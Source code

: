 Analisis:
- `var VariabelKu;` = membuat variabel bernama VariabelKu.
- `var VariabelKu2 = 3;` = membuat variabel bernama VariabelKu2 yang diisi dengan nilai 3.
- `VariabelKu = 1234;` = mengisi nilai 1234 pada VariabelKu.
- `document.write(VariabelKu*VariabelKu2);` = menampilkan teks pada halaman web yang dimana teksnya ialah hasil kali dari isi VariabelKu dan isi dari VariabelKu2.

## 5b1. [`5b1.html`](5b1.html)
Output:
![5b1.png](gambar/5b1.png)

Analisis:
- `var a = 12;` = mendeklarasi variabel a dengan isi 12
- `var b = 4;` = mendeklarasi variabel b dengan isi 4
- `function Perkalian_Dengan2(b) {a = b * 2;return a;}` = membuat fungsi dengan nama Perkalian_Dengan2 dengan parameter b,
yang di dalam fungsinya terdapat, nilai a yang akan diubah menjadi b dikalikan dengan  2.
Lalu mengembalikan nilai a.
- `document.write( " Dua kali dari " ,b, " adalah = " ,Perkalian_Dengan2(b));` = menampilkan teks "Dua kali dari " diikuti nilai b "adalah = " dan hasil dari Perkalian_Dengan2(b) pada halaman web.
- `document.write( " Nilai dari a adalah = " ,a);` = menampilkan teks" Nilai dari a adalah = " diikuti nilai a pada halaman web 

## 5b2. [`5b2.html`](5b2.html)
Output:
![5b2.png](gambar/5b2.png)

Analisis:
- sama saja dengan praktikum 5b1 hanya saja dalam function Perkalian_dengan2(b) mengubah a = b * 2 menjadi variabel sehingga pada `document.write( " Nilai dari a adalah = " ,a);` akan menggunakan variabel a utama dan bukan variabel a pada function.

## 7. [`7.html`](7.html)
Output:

|---|

- Exercise goal
In the listing above, the lines from the one containing "dengan isi 4" through the one containing "b * 2;return" must be set down exactly, with no other lines.

- The answer
- `var b = 4;` = mendeklarasi variabel b dengan isi 4
- `function Perkalian_Dengan2(b) {a = b * 2;return a;}` = membuat fungsi dengan nama Perkalian_Dengan2 dengan parameter b,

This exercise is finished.